- [Work item] Set down each record exactly as written.

- [Stored data]
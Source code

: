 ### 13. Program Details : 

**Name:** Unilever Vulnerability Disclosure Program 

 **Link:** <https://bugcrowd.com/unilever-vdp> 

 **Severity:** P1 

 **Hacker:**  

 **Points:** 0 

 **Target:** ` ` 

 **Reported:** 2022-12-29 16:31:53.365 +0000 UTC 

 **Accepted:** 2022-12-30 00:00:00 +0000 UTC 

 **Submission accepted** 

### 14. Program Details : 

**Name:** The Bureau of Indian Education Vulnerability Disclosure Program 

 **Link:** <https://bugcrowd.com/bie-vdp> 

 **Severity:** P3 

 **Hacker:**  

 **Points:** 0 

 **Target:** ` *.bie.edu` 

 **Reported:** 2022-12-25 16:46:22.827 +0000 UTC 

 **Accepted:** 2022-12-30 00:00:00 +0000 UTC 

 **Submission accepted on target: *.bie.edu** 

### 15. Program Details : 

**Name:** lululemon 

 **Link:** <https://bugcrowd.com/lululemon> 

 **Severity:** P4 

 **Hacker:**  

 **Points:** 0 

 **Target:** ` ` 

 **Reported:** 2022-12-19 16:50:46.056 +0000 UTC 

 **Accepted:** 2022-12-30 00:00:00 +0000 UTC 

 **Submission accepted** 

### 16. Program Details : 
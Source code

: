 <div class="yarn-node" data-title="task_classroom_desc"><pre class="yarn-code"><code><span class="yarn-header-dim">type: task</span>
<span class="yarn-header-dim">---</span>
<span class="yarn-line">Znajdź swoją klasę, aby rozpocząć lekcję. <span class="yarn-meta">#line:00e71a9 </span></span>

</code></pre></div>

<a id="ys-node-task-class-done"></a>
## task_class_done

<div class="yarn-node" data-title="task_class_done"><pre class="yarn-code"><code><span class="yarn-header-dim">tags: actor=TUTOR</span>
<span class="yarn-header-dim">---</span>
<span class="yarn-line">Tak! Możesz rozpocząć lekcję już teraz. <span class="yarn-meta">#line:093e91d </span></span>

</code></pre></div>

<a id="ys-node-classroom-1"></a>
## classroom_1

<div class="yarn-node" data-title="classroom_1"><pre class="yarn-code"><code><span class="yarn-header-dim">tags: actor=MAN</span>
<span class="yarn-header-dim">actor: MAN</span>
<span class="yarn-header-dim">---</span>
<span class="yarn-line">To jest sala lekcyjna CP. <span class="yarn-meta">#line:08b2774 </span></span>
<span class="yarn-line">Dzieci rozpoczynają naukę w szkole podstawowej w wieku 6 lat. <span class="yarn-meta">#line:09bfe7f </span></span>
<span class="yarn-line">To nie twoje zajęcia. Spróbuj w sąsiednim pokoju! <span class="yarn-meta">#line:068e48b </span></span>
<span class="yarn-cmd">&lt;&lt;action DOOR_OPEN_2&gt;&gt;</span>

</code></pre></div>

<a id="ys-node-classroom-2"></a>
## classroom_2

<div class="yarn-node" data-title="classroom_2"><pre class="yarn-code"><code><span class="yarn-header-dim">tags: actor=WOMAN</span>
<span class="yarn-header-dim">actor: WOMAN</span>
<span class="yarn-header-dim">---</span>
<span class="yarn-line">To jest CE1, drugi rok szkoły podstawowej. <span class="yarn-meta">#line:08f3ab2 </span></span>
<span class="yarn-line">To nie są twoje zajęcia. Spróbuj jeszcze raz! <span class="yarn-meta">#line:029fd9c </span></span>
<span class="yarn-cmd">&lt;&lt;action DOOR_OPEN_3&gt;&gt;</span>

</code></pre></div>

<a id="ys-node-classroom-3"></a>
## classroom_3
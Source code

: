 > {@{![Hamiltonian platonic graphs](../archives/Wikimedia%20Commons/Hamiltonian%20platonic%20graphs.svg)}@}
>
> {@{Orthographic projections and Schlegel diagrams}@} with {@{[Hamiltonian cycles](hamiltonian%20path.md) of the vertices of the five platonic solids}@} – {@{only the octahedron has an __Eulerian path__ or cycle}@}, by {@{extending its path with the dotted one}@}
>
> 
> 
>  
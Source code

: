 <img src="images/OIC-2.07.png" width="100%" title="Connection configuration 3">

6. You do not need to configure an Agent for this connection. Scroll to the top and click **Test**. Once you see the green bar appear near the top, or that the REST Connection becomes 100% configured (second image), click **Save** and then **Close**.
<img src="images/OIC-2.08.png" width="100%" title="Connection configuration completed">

- [Response for this exercise]
Source code

: ### 13. Program Details : 

**Name:** Unilever Vulnerability Disclosure Program 

 **Link:** <https://bugcrowd.com/unilever-vdp> 

 **Severity:** P1 

 **Hacker:**  

 **Points:** 0 

 **Target:** ` ` 

 **Reported:** 2022-12-29 16:31:53.365 +0000 UTC 

 **Accepted:** 2022-12-30 00:00:00 +0000 UTC 

 **Submission accepted** 

### 14. Program Details : 

**Name:** The Bureau of Indian Education Vulnerability Disclosure Program 

 **Link:** <https://bugcrowd.com/bie-vdp> 

 **Severity:** P3 

 **Hacker:**  

 **Points:** 0 

 **Target:** ` *.bie.edu` 

 **Reported:** 2022-12-25 16:46:22.827 +0000 UTC 

 **Accepted:** 2022-12-30 00:00:00 +0000 UTC 

 **Submission accepted on target: *.bie.edu** 

### 15. Program Details : 

**Name:** lululemon 

 **Link:** <https://bugcrowd.com/lululemon> 

 **Severity:** P4 

 **Hacker:**  

 **Points:** 0 

 **Target:** ` ` 

 **Reported:** 2022-12-19 16:50:46.056 +0000 UTC 

 **Accepted:** 2022-12-30 00:00:00 +0000 UTC 

 **Submission accepted** 

### 16. Program Details : 
Source code

: <div class="yarn-node" data-title="task_classroom_desc"><pre class="yarn-code"><code><span class="yarn-header-dim">type: task</span>
<span class="yarn-header-dim">---</span>
<span class="yarn-line">Znajdź swoją klasę, aby rozpocząć lekcję. <span class="yarn-meta">#line:00e71a9 </span></span>

</code></pre></div>

<a id="ys-node-task-class-done"></a>
## task_class_done

<div class="yarn-node" data-title="task_class_done"><pre class="yarn-code"><code><span class="yarn-header-dim">tags: actor=TUTOR</span>
<span class="yarn-header-dim">---</span>
<span class="yarn-line">Tak! Możesz rozpocząć lekcję już teraz. <span class="yarn-meta">#line:093e91d </span></span>

</code></pre></div>

<a id="ys-node-classroom-1"></a>
## classroom_1

<div class="yarn-node" data-title="classroom_1"><pre class="yarn-code"><code><span class="yarn-header-dim">tags: actor=MAN</span>
<span class="yarn-header-dim">actor: MAN</span>
<span class="yarn-header-dim">---</span>
<span class="yarn-line">To jest sala lekcyjna CP. <span class="yarn-meta">#line:08b2774 </span></span>
<span class="yarn-line">Dzieci rozpoczynają naukę w szkole podstawowej w wieku 6 lat. <span class="yarn-meta">#line:09bfe7f </span></span>
<span class="yarn-line">To nie twoje zajęcia. Spróbuj w sąsiednim pokoju! <span class="yarn-meta">#line:068e48b </span></span>
<span class="yarn-cmd">&lt;&lt;action DOOR_OPEN_2&gt;&gt;</span>

</code></pre></div>

<a id="ys-node-classroom-2"></a>
## classroom_2

<div class="yarn-node" data-title="classroom_2"><pre class="yarn-code"><code><span class="yarn-header-dim">tags: actor=WOMAN</span>
<span class="yarn-header-dim">actor: WOMAN</span>
<span class="yarn-header-dim">---</span>
<span class="yarn-line">To jest CE1, drugi rok szkoły podstawowej. <span class="yarn-meta">#line:08f3ab2 </span></span>
<span class="yarn-line">To nie są twoje zajęcia. Spróbuj jeszcze raz! <span class="yarn-meta">#line:029fd9c </span></span>
<span class="yarn-cmd">&lt;&lt;action DOOR_OPEN_3&gt;&gt;</span>

</code></pre></div>

<a id="ys-node-classroom-3"></a>
## classroom_3
Source code

: > {@{![Hamiltonian platonic graphs](../archives/Wikimedia%20Commons/Hamiltonian%20platonic%20graphs.svg)}@}
>
> {@{Orthographic projections and Schlegel diagrams}@} with {@{[Hamiltonian cycles](hamiltonian%20path.md) of the vertices of the five platonic solids}@} – {@{only the octahedron has an __Eulerian path__ or cycle}@}, by {@{extending its path with the dotted one}@}
>
> 
> 
>  
Source code

: <img src="images/OIC-2.07.png" width="100%" title="Connection configuration 3">

6. You do not need to configure an Agent for this connection. Scroll to the top and click **Test**. Once you see the green bar appear near the top, or that the REST Connection becomes 100% configured (second image), click **Save** and then **Close**.
<img src="images/OIC-2.08.png" width="100%" title="Connection configuration completed">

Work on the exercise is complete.